On Friday, the Islamic government of Sudan signed a permanent cease-fire with southern – and mostly Christian and animist – rebels. South African President Thabo Mbeki and Sudanese President Omar al-Bashir were on hand to witness the signing of the agreement. A final peace settlement will be signed in January.
Friday's signing of the last remaining aspects of a peace deal between the Sudanese government and southern rebels is the culmination of a series of previous agreements made during more than two years of negotiations. They include an agreement that the South will enjoy autonomy for six years, followed by a referendum on independence, and the unification of the military if the South decides not to secede. It also agree to share the country’s oil wealth evenly between the two sides.
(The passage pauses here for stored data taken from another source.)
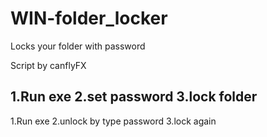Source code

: # WIN-folder_locker
Locks your folder with password 

Script by canflyFX

1.Run exe
2.set password
3.lock folder
--------------
1.Run exe
2.unlock by type password
3.lock again
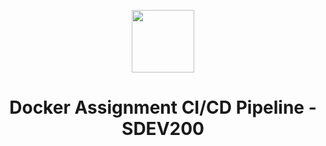 <p align="center">
  <img width="100" height="100" src="https://assets.stickpng.com/images/62a9c7c08ff6441a2952dad3.png">
</p>

<h1 align="center"> Docker Assignment CI/CD Pipeline - SDEV200</h1>

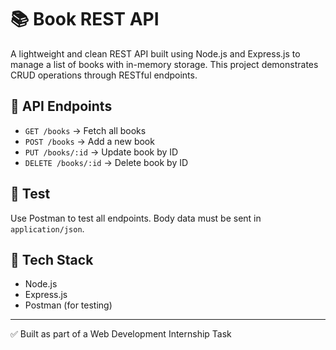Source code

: # 📚 Book REST API

A lightweight and clean REST API built using Node.js and Express.js to manage a list of books with in-memory storage. This project demonstrates CRUD operations through RESTful endpoints.

## 🔗 API Endpoints

- `GET /books` → Fetch all books
- `POST /books` → Add a new book
- `PUT /books/:id` → Update book by ID
- `DELETE /books/:id` → Delete book by ID

## 🧪 Test

Use Postman to test all endpoints. Body data must be sent in `application/json`.

## 🚀 Tech Stack

- Node.js
- Express.js
- Postman (for testing)

---

✅ Built as part of a Web Development Internship Task  


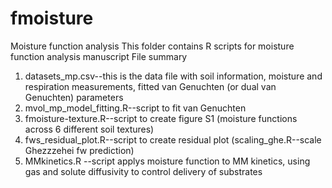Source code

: # fmoisture
Moisture function analysis
This folder contains R scripts for moisture function analysis manuscript
File summary
1. datasets_mp.csv--this is the data file with soil information, moisture and respiration measurements, fitted van Genuchten (or dual van Genuchten) parameters
2. mvol_mp_model_fitting.R--script to fit van Genuchten
3. fmoisture-texture.R--script to create figure S1 (moisture functions across 6 different soil textures)
4. fws_residual_plot.R--script to create residual plot (scaling_ghe.R--scale Ghezzzehei fw prediction) 
5. MMkinetics.R --script applys moisture function to MM kinetics, using gas and solute diffusivity to control delivery of substrates
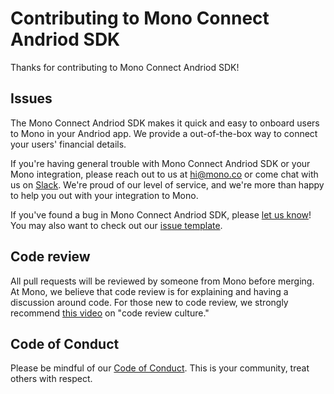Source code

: # Contributing to Mono Connect Andriod SDK

Thanks for contributing to Mono Connect Andriod SDK!

## Issues

The Mono Connect Andriod SDK makes it quick and easy to onboard users to Mono in your Andriod app. We provide a out-of-the-box way to connect your users' financial details.

If you're having general trouble with Mono Connect Andriod SDK or your Mono integration, please reach out to us at <hi@mono.co> or come chat with us on [Slack](https://join.slack.com/t/devwithmono/shared_invite/zt-gvkqczzk-Ldt4FQpHtOL7FFTqh4Ux6A). We're proud of our level of service, and we're more than happy to help you out with your integration to Mono.

If you've found a bug in Mono Connect Andriod SDK, please [let us know](https://github.com/withmono/connect-andriod/issues/new)! You may
also want to check out our [issue template](https://github.com/withmono/conncet-andriod/tree/master/.github/ISSUE_TEMPLATE.md).

## Code review

All pull requests will be reviewed by someone from Mono before merging. At
Mono, we believe that code review is for explaining and having a discussion
around code. For those new to code review, we strongly recommend [this
video](https://www.youtube.com/watch?v=PJjmw9TRB7s) on "code review culture."

## Code of Conduct

Please be mindful of our [Code of Conduct](https://github.com/withmono/connect-andriod/tree/master/.github/CODE_OF_CONDUCT.md). This is your community, treat others with respect.

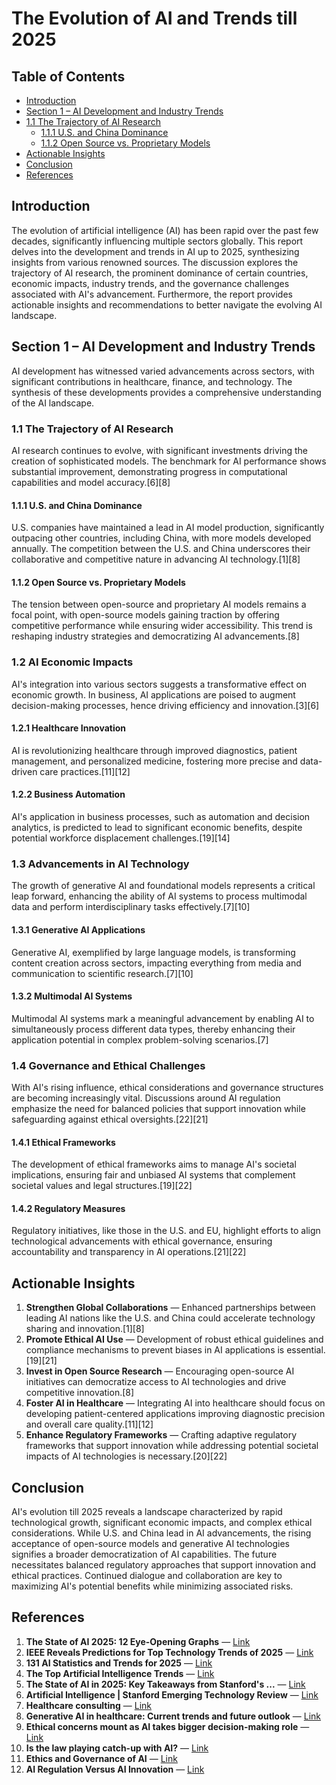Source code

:# The Evolution of AI and Trends till 2025

## Table of Contents
- [Introduction](#introduction)
- [Section 1 – AI Development and Industry Trends](#section-1---ai-development-and-industry-trends)
- [1.1 The Trajectory of AI Research](#11-the-trajectory-of-ai-research)
  - [1.1.1 U.S. and China Dominance](#111-us-and-china-dominance)
  - [1.1.2 Open Source vs. Proprietary Models](#112-open-source-vs-proprietary-models)
- [Actionable Insights](#actionable-insights)
- [Conclusion](#conclusion)
- [References](#references)

## Introduction
The evolution of artificial intelligence (AI) has been rapid over the past few decades, significantly influencing multiple sectors globally. This report delves into the development and trends in AI up to 2025, synthesizing insights from various renowned sources. The discussion explores the trajectory of AI research, the prominent dominance of certain countries, economic impacts, industry trends, and the governance challenges associated with AI's advancement. Furthermore, the report provides actionable insights and recommendations to better navigate the evolving AI landscape.

## Section 1 – AI Development and Industry Trends
AI development has witnessed varied advancements across sectors, with significant contributions in healthcare, finance, and technology. The synthesis of these developments provides a comprehensive understanding of the AI landscape.

### 1.1 The Trajectory of AI Research
AI research continues to evolve, with significant investments driving the creation of sophisticated models. The benchmark for AI performance shows substantial improvement, demonstrating progress in computational capabilities and model accuracy.[6][8]

#### 1.1.1 U.S. and China Dominance
U.S. companies have maintained a lead in AI model production, significantly outpacing other countries, including China, with more models developed annually. The competition between the U.S. and China underscores their collaborative and competitive nature in advancing AI technology.[1][8]

#### 1.1.2 Open Source vs. Proprietary Models
The tension between open-source and proprietary AI models remains a focal point, with open-source models gaining traction by offering competitive performance while ensuring wider accessibility. This trend is reshaping industry strategies and democratizing AI advancements.[8]

### 1.2 AI Economic Impacts
AI's integration into various sectors suggests a transformative effect on economic growth. In business, AI applications are poised to augment decision-making processes, hence driving efficiency and innovation.[3][6]

#### 1.2.1 Healthcare Innovation
AI is revolutionizing healthcare through improved diagnostics, patient management, and personalized medicine, fostering more precise and data-driven care practices.[11][12]

#### 1.2.2 Business Automation
AI's application in business processes, such as automation and decision analytics, is predicted to lead to significant economic benefits, despite potential workforce displacement challenges.[19][14]

### 1.3 Advancements in AI Technology
The growth of generative AI and foundational models represents a critical leap forward, enhancing the ability of AI systems to process multimodal data and perform interdisciplinary tasks effectively.[7][10]

#### 1.3.1 Generative AI Applications
Generative AI, exemplified by large language models, is transforming content creation across sectors, impacting everything from media and communication to scientific research.[7][10]

#### 1.3.2 Multimodal AI Systems
Multimodal AI systems mark a meaningful advancement by enabling AI to simultaneously process different data types, thereby enhancing their application potential in complex problem-solving scenarios.[7]

### 1.4 Governance and Ethical Challenges
With AI's rising influence, ethical considerations and governance structures are becoming increasingly vital. Discussions around AI regulation emphasize the need for balanced policies that support innovation while safeguarding against ethical oversights.[22][21]

#### 1.4.1 Ethical Frameworks
The development of ethical frameworks aims to manage AI's societal implications, ensuring fair and unbiased AI systems that complement societal values and legal structures.[19][22]

#### 1.4.2 Regulatory Measures
Regulatory initiatives, like those in the U.S. and EU, highlight efforts to align technological advancements with ethical governance, ensuring accountability and transparency in AI operations.[21][22]

## Actionable Insights
1. **Strengthen Global Collaborations** — Enhanced partnerships between leading AI nations like the U.S. and China could accelerate technology sharing and innovation.[1][8]
2. **Promote Ethical AI Use** — Development of robust ethical guidelines and compliance mechanisms to prevent biases in AI applications is essential.[19][21]
3. **Invest in Open Source Research** — Encouraging open-source AI initiatives can democratize access to AI technologies and drive competitive innovation.[8]
4. **Foster AI in Healthcare** — Integrating AI into healthcare should focus on developing patient-centered applications improving diagnostic precision and overall care quality.[11][12]
5. **Enhance Regulatory Frameworks** — Crafting adaptive regulatory frameworks that support innovation while addressing potential societal impacts of AI technologies is necessary.[20][22]

## Conclusion
AI's evolution till 2025 reveals a landscape characterized by rapid technological growth, significant economic impacts, and complex ethical considerations. While U.S. and China lead in AI advancements, the rising acceptance of open-source models and generative AI technologies signifies a broader democratization of AI capabilities. The future necessitates balanced regulatory approaches that support innovation and ethical practices. Continued dialogue and collaboration are key to maximizing AI's potential benefits while minimizing associated risks.

## References
1. **The State of AI 2025: 12 Eye-Opening Graphs** — [Link](https://spectrum.ieee.org/ai-index-2025)
3. **IEEE Reveals Predictions for Top Technology Trends of 2025** — [Link](https://www.ieee.org/about/news/2025/ieee-reveals-predictions-for-top-technology-trends-of-2025.html)
6. **131 AI Statistics and Trends for 2025** — [Link](https://www.nu.edu/blog/ai-statistics-trends/)
7. **The Top Artificial Intelligence Trends** — [Link](https://www.ibm.com/think/insights/artificial-intelligence-trends)
8. **The State of AI in 2025: Key Takeaways from Stanford's ...** — [Link](https://www.unite.ai/the-state-of-ai-in-2025-key-takeaways-from-stanfords-latest-ai-index-report/)
10. **Artificial Intelligence | Stanford Emerging Technology Review** — [Link](https://setr.stanford.edu/technology/artificial-intelligence/2025)
11. **Healthcare consulting** — [Link](https://www.mckinsey.com/industries/healthcare/how-we-help-clients)
12. **Generative AI in healthcare: Current trends and future outlook** — [Link](https://www.mckinsey.com/industries/healthcare/our-insights/generative-ai-in-healthcare-current-trends-and-future-outlook)
19. **Ethical concerns mount as AI takes bigger decision-making role** — [Link](https://news.harvard.edu/gazette/story/2020/10/ethical-concerns-mount-as-ai-takes-bigger-decision-making-role/)
20. **Is the law playing catch-up with AI?** — [Link](https://hls.harvard.edu/today/is-the-law-playing-catch-up-with-ai/)
21. **Ethics and Governance of AI** — [Link](https://cyber.harvard.edu/topics/ethics-and-governance-ai)
22. **AI Regulation Versus AI Innovation** — [Link](https://cyber.harvard.edu/story/2025-04/ai-regulation-versus-ai-innovation)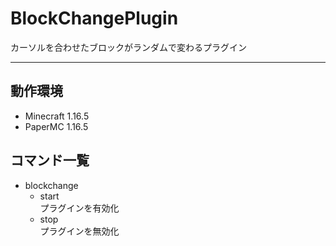 # BlockChangePlugin
カーソルを合わせたブロックがランダムで変わるプラグイン
***
## 動作環境
- Minecraft 1.16.5
- PaperMC 1.16.5

## コマンド一覧
- blockchange
    - start  
      プラグインを有効化
    - stop  
      プラグインを無効化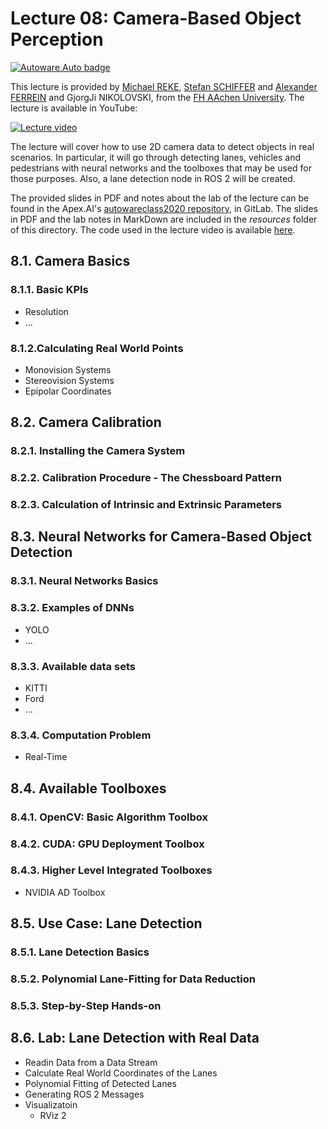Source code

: # Lecture 08: Camera-Based Object Perception
[![Autoware.Auto badge](https://img.shields.io/badge/Autoware-Auto-orange.svg)](https://www.autoware.auto)

This lecture is provided by [Michael REKE](https://www.linkedin.com/in/michael-reke-54a90589/), [Stefan SCHIFFER](https://www.linkedin.com/in/stefanschiffer/) and [Alexander FERREIN](https://dblp.uni-trier.de/pers/f/Ferrein:Alexander.html) and GjorgJi NIKOLOVSKI, from the [FH AAchen University](https://www.fh-aachen.de/en). The lecture is available in YouTube:

[![Lecture video](https://img.youtube.com/vi/OtjTa-meJ-E/0.jpg)](https://www.youtube.com/watch?v=OtjTa-meJ-E)

The lecture will cover how to use 2D camera data to detect objects in real scenarios. In particular, it will go through detecting lanes, vehicles and pedestrians with neural networks and the toolboxes that may be used for those purposes. Also, a lane detection node in ROS 2 will be created.

The provided slides in PDF and notes about the lab of the lecture can be found in the Apex.AI's [autowareclass2020 repository](https://gitlab.com/ApexAI/autowareclass2020/-/blob/master/lectures/08_Perception_Camera), in GitLab. The slides in PDF and the lab notes in MarkDown are included in the *resources* folder of this directory. The code used in the lecture video is available [here](https://gitlab.com/ApexAI/autowareclass2020/-/tree/master/code/src/08_Perception_Camera).


## 8.1. Camera Basics
### 8.1.1. Basic KPIs
- Resolution
- ...

### 8.1.2.Calculating Real World Points
- Monovision Systems
- Stereovision Systems
- Epipolar Coordinates


## 8.2. Camera Calibration
### 8.2.1. Installing the Camera System
### 8.2.2. Calibration Procedure - The Chessboard Pattern
### 8.2.3. Calculation of Intrinsic and Extrinsic Parameters


## 8.3. Neural Networks for Camera-Based Object Detection
### 8.3.1. Neural Networks Basics
### 8.3.2. Examples of DNNs
- YOLO
- ...
### 8.3.3. Available data sets
- KITTI
- Ford
- ...
### 8.3.4. Computation Problem
- Real-Time


## 8.4. Available Toolboxes
### 8.4.1. OpenCV: Basic Algorithm Toolbox
### 8.4.2. CUDA: GPU Deployment Toolbox
### 8.4.3. Higher Level Integrated Toolboxes
- NVIDIA AD Toolbox


## 8.5. Use Case: Lane Detection
### 8.5.1. Lane Detection Basics
### 8.5.2. Polynomial Lane-Fitting for Data Reduction
### 8.5.3. Step-by-Step Hands-on


## 8.6. Lab: Lane Detection with Real Data
- Readin Data from a Data Stream
- Calculate Real World Coordinates of the Lanes
- Polynomial Fitting of Detected Lanes
- Generating ROS 2 Messages
- Visualizatoin
  - RViz 2

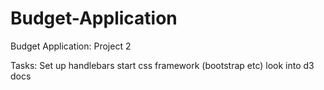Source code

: # Budget-Application
Budget Application: Project 2


Tasks:
Set up handlebars
start css framework (bootstrap etc)
look into d3 docs
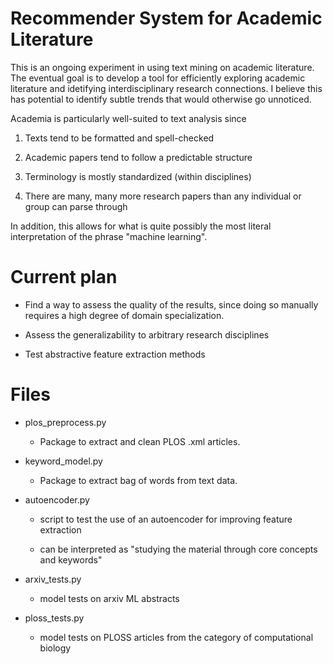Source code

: # Recommender System for Academic Literature
This is an ongoing experiment in using text mining on academic literature. The eventual goal is to develop a tool for efficiently exploring academic literature and idetifying interdisciplinary research connections. I believe this has potential to identify subtle trends that would otherwise go unnoticed.

Academia is particularly well-suited to text analysis since

1) Texts tend to be formatted and spell-checked

2) Academic papers tend to follow a predictable structure

3) Terminology is mostly standardized (within disciplines)

4) There are many, many more research papers than any individual or group can parse through

In addition, this allows for what is quite possibly the most literal interpretation of the phrase "machine learning".

# Current plan
- Find a way to assess the quality of the results, since doing so manually requires a high degree of domain specialization.

- Assess the generalizability to arbitrary research disciplines

- Test abstractive feature extraction methods

# Files

- plos_preprocess.py

  - Package to extract and clean PLOS .xml articles.

- keyword_model.py

  - Package to extract bag of words from text data.

- autoencoder.py

  - script to test the use of an autoencoder for improving feature extraction

  - can be interpreted as "studying the material through core concepts and keywords"

- arxiv_tests.py

  - model tests on arxiv ML abstracts

- ploss_tests.py

  - model tests on PLOSS articles from the category of computational biology
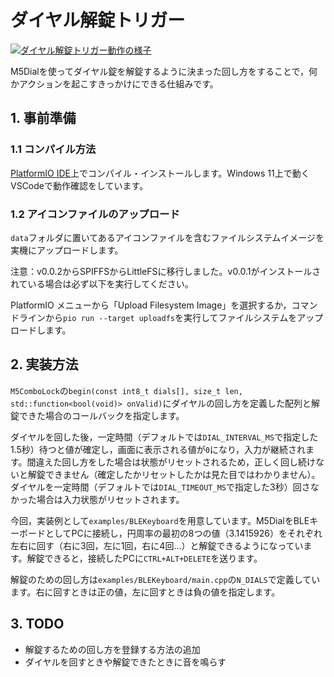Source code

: # ダイヤル解錠トリガー

[![ダイヤル解錠トリガー動作の様子](http://img.youtube.com/vi/76DNG9YMoTE/0.jpg)](https://www.youtube.com/watch?v=76DNG9YMoTE)

M5Dialを使ってダイヤル錠を解錠するように決まった回し方をすることで，何かアクションを起こすきっかけにできる仕組みです。

## 1. 事前準備

### 1.1 コンパイル方法

[PlatformIO IDE](https://platformio.org/platformio-ide)上でコンパイル・インストールします。Windows 11上で動くVSCodeで動作確認をしています。

### 1.2 アイコンファイルのアップロード

`data`フォルダに置いてあるアイコンファイルを含むファイルシステムイメージを実機にアップロードします。

注意：v0.0.2からSPIFFSからLittleFSに移行しました。v0.0.1がインストールされている場合は必ず以下を実行してください。

PlatformIO メニューから「Upload Filesystem Image」を選択するか，コマンドラインから`pio run --target uploadfs`を実行してファイルシステムをアップロードします。

## 2. 実装方法

`M5ComboLock`の`begin(const int8_t dials[], size_t len, std::function<bool(void)> onValid)`にダイヤルの回し方を定義した配列と解錠できた場合のコールバックを指定します。

ダイヤルを回した後，一定時間（デフォルトでは`DIAL_INTERVAL_MS`で指定した1.5秒）待つと値が確定し，画面に表示される値が`0`になり，入力が継続されます。間違えた回し方をした場合は状態がリセットされるため，正しく回し続けないと解錠できません（確定したかリセットしたかは見た目ではわかりません）。ダイヤルを一定時間（デフォルトでは`DIAL_TIMEOUT_MS`で指定した3秒）回さなかった場合は入力状態がリセットされます。

今回，実装例として`examples/BLEKeyboard`を用意しています。M5DialをBLEキーボードとしてPCに接続し，円周率の最初の8つの値（3.1415926）をそれぞれ左右に回す（右に3回，左に1回，右に4回…）と解錠できるようになっています。解錠できると，接続したPCに`CTRL+ALT+DELETE`を送ります。

解錠のための回し方は`examples/BLEKeyboard/main.cpp`の`N_DIALS`で定義しています。右に回すときは正の値，左に回すときは負の値を指定します。

## 3. TODO

* 解錠するための回し方を登録する方法の追加
* ダイヤルを回すときや解錠できたときに音を鳴らす
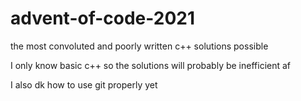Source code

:# advent-of-code-2021
the most convoluted and poorly written c++ solutions possible

I only know basic c++ so the solutions will probably be inefficient af

I also dk how to use git properly yet

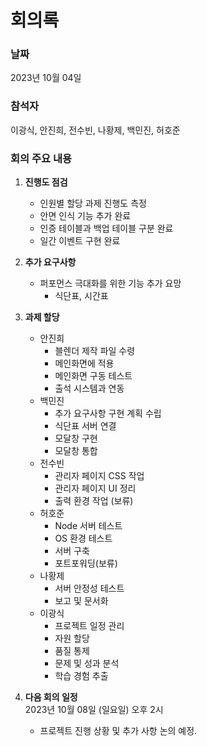 

# **회의록**

### **날짜** 
2023년 10월 04일
### **참석자**
 이광식, 안진희, 전수빈, 나황제, 백민진, 허호준

### **회의 주요 내용**

1. **진행도 점검**
   - 인원별 할당 과제 진행도 측정
   - 안면 인식 기능 추가 완료
   - 인증 테이블과 백업 테이블 구분 완료
   - 일간 이벤트 구현 완료

2. **추가 요구사항**
   - 퍼포먼스 극대화를 위한 기능 추가 요망
     - 식단표, 시간표
  

3. **과제 할당**
   - 안진희
     - 블렌더 제작 파일 수령
     - 메인화면에 적용 
     - 메인화면 구동 테스트
     - 출석 시스템과 연동
   - 백민진
     - 추가 요구사항 구현 계획 수립
     - 식단표 서버 연결
     - 모달창 구현
     - 모달창 통합
   - 전수빈
     - 관리자 페이지 CSS 작업
     - 관리자 페이지 UI 정리
     - 출력 환경 작업 (보류)
   - 허호준
     - Node 서버 테스트
     - OS 환경 테스트
     - 서버 구축
     - 포트포워딩(보류)
   - 나황제
     - 서버 안정성 테스트
     - 보고 및 문서화
   - 이광식 
     - 프로젝트 일정 관리
     - 자원 할당 
     - 품질 통제
     - 문제 및 성과 분석
     - 학습 경험 추출
  

4. **다음 회의 일정**   
2023년 10월 08일 (일요일) 오후 2시
   - 프로젝트 진행 상황 및 추가 사항 논의 예정.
Sharia law will remain in the north. Two million are aid to have died in the 21-year-old conflict, and up to four million displaced.
Iqbal Jhazbhay is a senior lecturer on Horn of Africa at the University of South Africa in Pretoria. He explained to English to Africa reporter that the South African government had also agreed to train SPLM officials how to set up and run their autonomous government. President Mbeki also discussed trade between South Africa and Sudan with his Sudanese counterparts during his appearance at the cease-fire signing ceremony on Friday. South African companies are competing to join a $21 million contract to improve Sudan’s railways. South Africa exports metals, vehicles and chemicals to Sudan – which exports in turn vegetables, animal fats, plastics and machinery.